Five reasons why the 4G iPod is better--for audio

Five reasons why the 4G iPod is better--for audio

James Kim
Account in memoriam for the editor.
James Kim
3 min read
The new is no doubt the most capable iPod to date. It's sleeker than its predecessor, and it gives you the option to watch video. But though the 5G and 4G iPods received similar ratings, which is the best for audio only?

After comparing the two, I've come up with five reasons why I'd pick the 4G iPod (the 20GB photo, to be exact) over the 30GB 5G model--if I just wanted to listen to tunes.

  1. Better overall battery life. In CNET Labs' drain test, the 5G (30GB) scored nearly 15 hours, while the 4G (20GB) maxed out at 17 hours. Sure, the 5G is 31 percent sleeker, but the weight loss comes at a price. And most users will dabble in a little video playback, so average playback times will certainly drop into the single digits. If you don't use it for video, you still need to contend with the fact that the 5G has a bigger, more power-hungry screen than the 4G's, one that will probably be turned on for 10 seconds (default setting) many times a day. You can maximize both versions' battery longevity by keeping the backlight off during the day. Also, consider the 60GB 5G iPod, which adds the tiniest amount of thickness and weight but has a rated battery life of 20 hours for audio.
  2. Faster processing. Apple won't tell us what's inside, but we've seen an autopsy. Obviously, the processor has been upgraded to power the video engine, and for the most part, the user experience is much the same--that is, the processor is stable, reliable, and relatively powerful. But we've noticed that the 5G has more 2-second pauses when skipping tracks (especially those with multiple titles) than the 4G. In fact, the 5G at times reminds me of my G4 PowerBook: slow.
  3. More Click Wheel = defter navigation. The 4G has a bigger Click Wheel than the 5G. It actually takes more thumb rotations to get through the entire music library. And the 5G's select button is flat, not raised, and thus less tactile, as with the 4G. The bigger screen and smaller Click Wheel feel a tad unwieldy for this iPod user.
  4. More robust design. The 5G feels slippery and slightly awkward in the hand--maybe it's too sleek. The 4G feels more ergonomic and certainly less precious than the 5G, though the age of the device might be a factor. And whether or not the 5G scratches more than the 4G version, the bigger screen amplifies the effect of any blemish. When I'm using an iPod for audio, I could care less what the screen looks like, though I like viewing photos with background music.
  5. Remote control. With the 5G version, you can spring for the new dock, which works with the cool new Apple wireless remote control. But you can't yet get a convenient wired remote, such as the one available for the smart-jack-equipped 4G version. As iPod users can attest, the remote is awesome for music, since it lets you stash your iPod, and you get dedicated volume controls.

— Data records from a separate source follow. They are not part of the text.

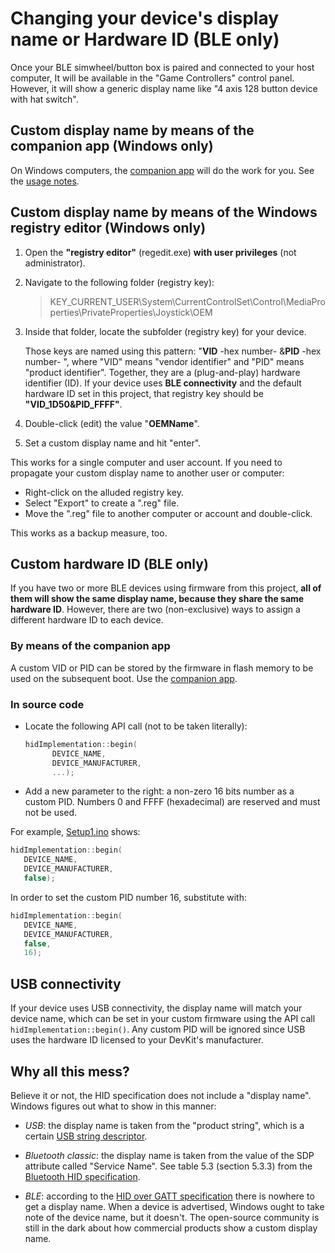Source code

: # Changing your device's display name or Hardware ID (BLE only)

Once your BLE simwheel/button box is paired and connected to your host computer,
It will be available in the "Game Controllers" control panel.
However, it will show a generic display name like "4 axis 128 button device with hat switch".

## Custom display name by means of the companion app (Windows only)

On Windows computers, the
[companion app](https://github.com/afpineda/SimWheelESP32Config)
will do the work for you. See the
[usage notes](https://github.com/afpineda/SimWheelESP32Config/blob/main/doc/UsageNotes_en.md).

## Custom display name by means of the Windows registry editor (Windows only)

1. Open the **"registry editor"** (regedit.exe) **with user privileges** (not administrator).
2. Navigate to the following folder (registry key):

   > KEY_CURRENT_USER\System\CurrentControlSet\Control\MediaProperties\PrivateProperties\Joystick\OEM

3. Inside that folder, locate the subfolder (registry key) for your device.

   Those keys are named using this pattern: "**VID** -hex number- &**PID** -hex number- ",
   where "VID" means "vendor identifier" and "PID" means "product identifier".
   Together, they are a (plug-and-play) hardware identifier (ID).
   If your device uses **BLE connectivity** and the default hardware ID set in this project,
   that registry key should be **"VID_1D50&PID_FFFF"**.

4. Double-click (edit) the value "**OEMName**".
5. Set a custom display name and hit "enter".

This works for a single computer and user account.
If you need to propagate your custom display name to another user or computer:

- Right-click on the alluded registry key.
- Select "Export" to create a ".reg" file.
- Move the ".reg" file to another computer or account and double-click.

This works as a backup measure, too.

## Custom hardware ID (BLE only)

If you have two or more BLE devices using firmware from this project,
**all of them will show the same display name, because they share the same hardware ID**.
However, there are two (non-exclusive) ways to assign a different hardware ID to each device.

### By means of the companion app

A custom VID or PID can be stored by the firmware in flash memory to be used on the subsequent boot.
Use the [companion app](https://github.com/afpineda/SimWheelESP32Config).

### In source code

- Locate the following API call (not to be taken literally):

  ```c++
  hidImplementation::begin(
        DEVICE_NAME,
        DEVICE_MANUFACTURER,
        ...);
  ```

- Add a new parameter to the right: a non-zero 16 bits number as a custom PID.
  Numbers 0 and FFFF (hexadecimal) are reserved and must not be used.

For example, [Setup1.ino](../src/Firmware/Setup1/Setup1.ino) shows:

```c++
hidImplementation::begin(
   DEVICE_NAME,
   DEVICE_MANUFACTURER,
   false);
```

In order to set the custom PID number 16, substitute with:

```c++
hidImplementation::begin(
   DEVICE_NAME,
   DEVICE_MANUFACTURER,
   false,
   16);
```

## USB connectivity

If your device uses USB connectivity, the display name will match your device name,
which can be set in your custom firmware using the API call `hidImplementation::begin()`.
Any custom PID will be ignored since USB uses the hardware ID
licensed to your DevKit's manufacturer.

## Why all this mess?

Believe it or not, the HID specification does not include a "display name".
Windows figures out what to show in this manner:

- *USB*: the display name is taken from the "product string",
  which is a certain [USB string descriptor](https://beyondlogic.org/usbnutshell/usb5.shtml#StringDescriptors).

- *Bluetooth classic*: the display name is taken from the value of the SDP attribute called "Service Name".
  See table 5.3 (section 5.3.3) from the
  [Bluetooth HID specification](https://www.bluetooth.com/specifications/specs/human-interface-device-profile-1-1-1/).

- *BLE*: according to the
  [HID over GATT specification](https://www.bluetooth.com/specifications/specs/hid-over-gatt-profile-1-0/)
  there is nowhere to get a display name.
  When a device is advertised, Windows ought to take note of the device name, but it doesn't.
  The open-source community is still in the dark about how commercial products show a custom display name.
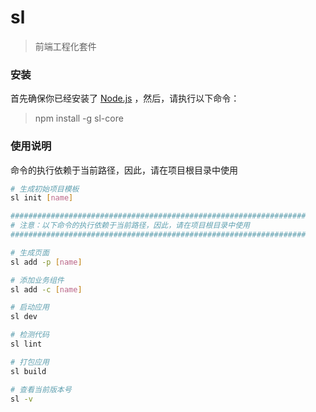 # sl
> 前端工程化套件

### 安装
首先确保你已经安装了 [Node.js](http://nodejs.org/) ，然后，请执行以下命令：
> npm install -g sl-core

### 使用说明
命令的执行依赖于当前路径，因此，请在项目根目录中使用
``` bash
# 生成初始项目模板
sl init [name]

##################################################################
# 注意：以下命令的执行依赖于当前路径，因此，请在项目根目录中使用
##################################################################

# 生成页面
sl add -p [name]

# 添加业务组件
sl add -c [name]

# 启动应用
sl dev

# 检测代码
sl lint

# 打包应用
sl build

# 查看当前版本号
sl -v
```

But here are four reasons why you'd want a 5G iPod anyway:

  1. At the same price point ($300, at launch), you do get 10GB more with the 5G. However, 4G iPods (color or not) are available on the cheap these days.
  2. I've had fun watching Desperate Housewives the last three nights in a row.
  3. The slim 5G iPod is better in the pocket and on the eyes.
  4. I've noticed the 5G sounds slightly better (brighter, with a tad more bass) than the 4G version.